**REQUIRED WORK**
Give again, word for word, each line below starting at the one that contains "Webmin http(s)://[ip]:10000/" and ending at the one that contains "screenfetch (https://github.com/KittyKatt/screenFetch)".

(Items from a dataset)
########

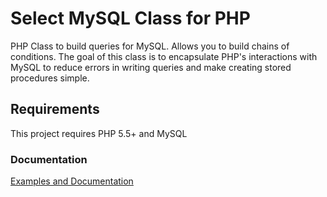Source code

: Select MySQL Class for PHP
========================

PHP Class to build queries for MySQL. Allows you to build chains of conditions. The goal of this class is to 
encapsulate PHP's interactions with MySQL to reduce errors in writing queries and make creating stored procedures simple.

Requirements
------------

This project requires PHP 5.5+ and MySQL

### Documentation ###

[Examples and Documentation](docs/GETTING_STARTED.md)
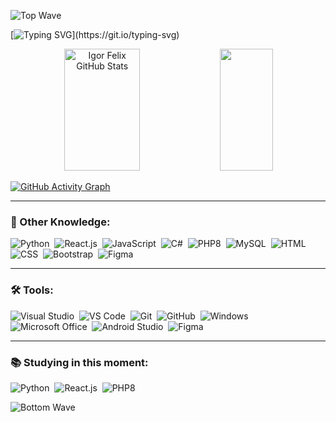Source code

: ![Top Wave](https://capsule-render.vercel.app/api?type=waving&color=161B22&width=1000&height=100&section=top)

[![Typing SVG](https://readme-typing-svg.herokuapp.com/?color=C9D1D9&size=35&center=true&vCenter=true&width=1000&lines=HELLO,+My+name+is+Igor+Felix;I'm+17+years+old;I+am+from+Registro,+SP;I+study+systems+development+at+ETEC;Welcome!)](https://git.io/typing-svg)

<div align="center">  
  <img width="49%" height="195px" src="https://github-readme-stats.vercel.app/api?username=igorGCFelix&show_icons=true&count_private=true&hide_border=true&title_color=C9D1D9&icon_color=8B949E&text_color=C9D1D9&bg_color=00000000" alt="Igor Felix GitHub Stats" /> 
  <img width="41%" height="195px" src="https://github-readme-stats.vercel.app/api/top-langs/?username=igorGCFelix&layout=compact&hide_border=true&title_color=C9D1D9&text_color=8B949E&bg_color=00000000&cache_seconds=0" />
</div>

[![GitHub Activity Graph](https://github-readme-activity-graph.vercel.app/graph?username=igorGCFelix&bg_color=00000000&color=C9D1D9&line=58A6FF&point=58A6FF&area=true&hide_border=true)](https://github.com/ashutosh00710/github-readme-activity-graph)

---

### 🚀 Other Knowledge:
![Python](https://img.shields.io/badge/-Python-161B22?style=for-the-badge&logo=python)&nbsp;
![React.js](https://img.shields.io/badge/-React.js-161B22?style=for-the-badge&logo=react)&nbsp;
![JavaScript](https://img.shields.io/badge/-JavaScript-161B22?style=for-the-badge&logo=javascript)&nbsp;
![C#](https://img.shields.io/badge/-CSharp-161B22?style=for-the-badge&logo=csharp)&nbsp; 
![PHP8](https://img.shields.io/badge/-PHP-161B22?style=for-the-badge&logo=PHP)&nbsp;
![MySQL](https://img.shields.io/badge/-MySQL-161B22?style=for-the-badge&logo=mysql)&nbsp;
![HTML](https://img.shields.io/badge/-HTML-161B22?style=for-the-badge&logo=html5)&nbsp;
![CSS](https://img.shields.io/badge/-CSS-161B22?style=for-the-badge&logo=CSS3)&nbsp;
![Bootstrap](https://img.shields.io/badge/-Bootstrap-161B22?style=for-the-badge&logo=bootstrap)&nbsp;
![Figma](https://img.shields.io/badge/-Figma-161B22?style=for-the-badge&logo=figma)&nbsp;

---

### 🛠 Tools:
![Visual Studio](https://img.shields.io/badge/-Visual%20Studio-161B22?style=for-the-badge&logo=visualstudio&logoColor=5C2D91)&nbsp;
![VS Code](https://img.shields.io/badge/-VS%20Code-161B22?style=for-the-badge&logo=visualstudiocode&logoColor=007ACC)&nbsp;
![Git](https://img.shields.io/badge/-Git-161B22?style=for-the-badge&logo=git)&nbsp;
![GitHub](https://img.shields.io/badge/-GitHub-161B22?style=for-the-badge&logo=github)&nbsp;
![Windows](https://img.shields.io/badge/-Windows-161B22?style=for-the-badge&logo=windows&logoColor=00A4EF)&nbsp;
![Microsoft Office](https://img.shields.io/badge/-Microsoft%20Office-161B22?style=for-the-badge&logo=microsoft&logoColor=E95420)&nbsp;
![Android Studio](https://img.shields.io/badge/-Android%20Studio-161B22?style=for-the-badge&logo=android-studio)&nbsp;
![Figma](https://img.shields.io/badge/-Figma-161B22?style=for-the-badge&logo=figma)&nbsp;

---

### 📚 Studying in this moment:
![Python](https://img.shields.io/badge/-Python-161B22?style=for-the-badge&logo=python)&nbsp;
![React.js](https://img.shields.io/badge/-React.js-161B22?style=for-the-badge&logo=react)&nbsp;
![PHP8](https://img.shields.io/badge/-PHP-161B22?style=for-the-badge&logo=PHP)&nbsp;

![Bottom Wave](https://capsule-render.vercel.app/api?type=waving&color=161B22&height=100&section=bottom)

########

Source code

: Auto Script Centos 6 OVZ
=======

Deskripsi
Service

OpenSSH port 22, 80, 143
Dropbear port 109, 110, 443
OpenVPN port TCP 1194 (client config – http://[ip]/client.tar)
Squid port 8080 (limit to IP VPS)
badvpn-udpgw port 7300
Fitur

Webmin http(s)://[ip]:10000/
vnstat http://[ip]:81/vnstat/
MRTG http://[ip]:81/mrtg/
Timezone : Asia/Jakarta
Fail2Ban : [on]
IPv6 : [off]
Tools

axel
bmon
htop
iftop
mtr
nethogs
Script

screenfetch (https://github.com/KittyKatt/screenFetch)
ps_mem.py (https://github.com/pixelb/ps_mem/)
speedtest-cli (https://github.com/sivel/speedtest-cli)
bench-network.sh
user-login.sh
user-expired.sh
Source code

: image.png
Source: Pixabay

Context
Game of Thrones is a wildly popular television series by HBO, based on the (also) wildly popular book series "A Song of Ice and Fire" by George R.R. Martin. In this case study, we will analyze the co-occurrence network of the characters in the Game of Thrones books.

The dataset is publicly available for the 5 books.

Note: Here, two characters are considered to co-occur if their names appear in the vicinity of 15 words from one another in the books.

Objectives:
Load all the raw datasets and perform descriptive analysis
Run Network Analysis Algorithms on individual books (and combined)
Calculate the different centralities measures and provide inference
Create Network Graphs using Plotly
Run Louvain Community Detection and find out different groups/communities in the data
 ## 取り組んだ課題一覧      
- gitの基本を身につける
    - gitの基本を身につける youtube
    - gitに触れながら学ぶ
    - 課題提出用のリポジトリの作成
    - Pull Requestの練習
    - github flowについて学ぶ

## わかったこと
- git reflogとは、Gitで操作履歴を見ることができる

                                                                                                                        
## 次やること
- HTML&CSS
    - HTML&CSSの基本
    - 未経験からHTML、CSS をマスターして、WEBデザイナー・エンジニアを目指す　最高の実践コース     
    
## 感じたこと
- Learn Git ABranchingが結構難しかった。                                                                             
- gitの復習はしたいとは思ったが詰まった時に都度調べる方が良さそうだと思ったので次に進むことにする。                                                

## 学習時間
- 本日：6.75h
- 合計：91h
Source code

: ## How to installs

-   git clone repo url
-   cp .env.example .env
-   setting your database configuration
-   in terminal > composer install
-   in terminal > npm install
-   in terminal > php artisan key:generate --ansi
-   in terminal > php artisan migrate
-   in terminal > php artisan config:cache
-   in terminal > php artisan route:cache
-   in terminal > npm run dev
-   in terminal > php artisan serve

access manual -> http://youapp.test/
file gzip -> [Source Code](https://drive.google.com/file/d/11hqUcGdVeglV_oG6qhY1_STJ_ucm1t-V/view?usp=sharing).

########

**ANSWER SECTION**
Webmin http(s)://[ip]:10000/
vnstat http://[ip]:81/vnstat/
MRTG http://[ip]:81/mrtg/
Timezone : Asia/Jakarta
Fail2Ban : [on]
IPv6 : [off]
Tools

axel
bmon
htop
iftop
mtr
nethogs
Script

screenfetch (https://github.com/KittyKatt/screenFetch)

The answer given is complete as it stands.